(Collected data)

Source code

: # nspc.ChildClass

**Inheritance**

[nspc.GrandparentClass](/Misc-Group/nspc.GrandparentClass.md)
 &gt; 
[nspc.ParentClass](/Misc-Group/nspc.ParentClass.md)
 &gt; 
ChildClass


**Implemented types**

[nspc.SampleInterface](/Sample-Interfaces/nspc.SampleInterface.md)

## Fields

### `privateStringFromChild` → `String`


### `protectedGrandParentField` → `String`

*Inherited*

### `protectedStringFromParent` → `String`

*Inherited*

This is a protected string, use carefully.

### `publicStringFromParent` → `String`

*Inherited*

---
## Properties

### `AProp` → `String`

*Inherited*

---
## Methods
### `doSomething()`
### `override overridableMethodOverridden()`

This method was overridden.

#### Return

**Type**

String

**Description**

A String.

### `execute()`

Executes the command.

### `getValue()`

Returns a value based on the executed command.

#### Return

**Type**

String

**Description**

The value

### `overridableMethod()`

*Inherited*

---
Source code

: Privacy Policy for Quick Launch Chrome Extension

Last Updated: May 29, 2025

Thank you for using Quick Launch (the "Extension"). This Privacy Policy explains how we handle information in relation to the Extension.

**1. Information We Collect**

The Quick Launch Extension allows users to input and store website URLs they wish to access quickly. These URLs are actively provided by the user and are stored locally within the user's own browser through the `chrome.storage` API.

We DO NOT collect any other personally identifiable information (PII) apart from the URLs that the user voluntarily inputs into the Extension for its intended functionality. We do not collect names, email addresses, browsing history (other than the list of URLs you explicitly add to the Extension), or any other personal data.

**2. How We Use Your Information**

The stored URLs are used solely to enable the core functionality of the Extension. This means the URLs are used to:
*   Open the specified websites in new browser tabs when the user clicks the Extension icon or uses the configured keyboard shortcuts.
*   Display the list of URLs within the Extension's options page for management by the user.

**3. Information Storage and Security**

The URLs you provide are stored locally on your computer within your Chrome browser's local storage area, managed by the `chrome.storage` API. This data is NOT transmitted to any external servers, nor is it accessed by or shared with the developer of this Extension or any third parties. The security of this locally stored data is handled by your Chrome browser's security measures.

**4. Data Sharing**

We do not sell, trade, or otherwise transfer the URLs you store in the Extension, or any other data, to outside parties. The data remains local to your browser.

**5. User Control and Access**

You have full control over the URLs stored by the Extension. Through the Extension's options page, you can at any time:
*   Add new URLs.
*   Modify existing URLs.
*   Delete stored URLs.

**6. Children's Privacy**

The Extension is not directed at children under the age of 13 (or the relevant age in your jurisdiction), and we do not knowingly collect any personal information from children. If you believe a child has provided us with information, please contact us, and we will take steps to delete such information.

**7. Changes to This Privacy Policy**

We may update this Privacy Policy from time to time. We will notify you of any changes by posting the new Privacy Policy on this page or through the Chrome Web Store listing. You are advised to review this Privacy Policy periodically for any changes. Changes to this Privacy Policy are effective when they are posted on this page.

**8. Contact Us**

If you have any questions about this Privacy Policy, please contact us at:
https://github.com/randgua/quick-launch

=== BRIEF ===
Restating all of the data exactly is the whole task.

=== TASK RESPONSE ===
Source code

: # nspc.ChildClass

**Inheritance**

[nspc.GrandparentClass](/Misc-Group/nspc.GrandparentClass.md)
 &gt; 
[nspc.ParentClass](/Misc-Group/nspc.ParentClass.md)
 &gt; 
ChildClass


**Implemented types**

[nspc.SampleInterface](/Sample-Interfaces/nspc.SampleInterface.md)

## Fields

### `privateStringFromChild` → `String`


### `protectedGrandParentField` → `String`

*Inherited*

### `protectedStringFromParent` → `String`

*Inherited*

This is a protected string, use carefully.

### `publicStringFromParent` → `String`

*Inherited*

---
## Properties

### `AProp` → `String`

*Inherited*

---
## Methods
### `doSomething()`
### `override overridableMethodOverridden()`

This method was overridden.

#### Return

**Type**

String

**Description**

A String.

### `execute()`

Executes the command.

### `getValue()`

Returns a value based on the executed command.

#### Return

**Type**

String

**Description**

The value

### `overridableMethod()`

*Inherited*

---
Source code

: Privacy Policy for Quick Launch Chrome Extension

Last Updated: May 29, 2025

Thank you for using Quick Launch (the "Extension"). This Privacy Policy explains how we handle information in relation to the Extension.

**1. Information We Collect**

The Quick Launch Extension allows users to input and store website URLs they wish to access quickly. These URLs are actively provided by the user and are stored locally within the user's own browser through the `chrome.storage` API.

We DO NOT collect any other personally identifiable information (PII) apart from the URLs that the user voluntarily inputs into the Extension for its intended functionality. We do not collect names, email addresses, browsing history (other than the list of URLs you explicitly add to the Extension), or any other personal data.

**2. How We Use Your Information**

The stored URLs are used solely to enable the core functionality of the Extension. This means the URLs are used to:
*   Open the specified websites in new browser tabs when the user clicks the Extension icon or uses the configured keyboard shortcuts.
*   Display the list of URLs within the Extension's options page for management by the user.

**3. Information Storage and Security**

The URLs you provide are stored locally on your computer within your Chrome browser's local storage area, managed by the `chrome.storage` API. This data is NOT transmitted to any external servers, nor is it accessed by or shared with the developer of this Extension or any third parties. The security of this locally stored data is handled by your Chrome browser's security measures.

**4. Data Sharing**

We do not sell, trade, or otherwise transfer the URLs you store in the Extension, or any other data, to outside parties. The data remains local to your browser.

**5. User Control and Access**

You have full control over the URLs stored by the Extension. Through the Extension's options page, you can at any time:
*   Add new URLs.
*   Modify existing URLs.
*   Delete stored URLs.

**6. Children's Privacy**

The Extension is not directed at children under the age of 13 (or the relevant age in your jurisdiction), and we do not knowingly collect any personal information from children. If you believe a child has provided us with information, please contact us, and we will take steps to delete such information.

**7. Changes to This Privacy Policy**

We may update this Privacy Policy from time to time. We will notify you of any changes by posting the new Privacy Policy on this page or through the Chrome Web Store listing. You are advised to review this Privacy Policy periodically for any changes. Changes to this Privacy Policy are effective when they are posted on this page.

**8. Contact Us**

If you have any questions about this Privacy Policy, please contact us at:
https://github.com/randgua/quick-launch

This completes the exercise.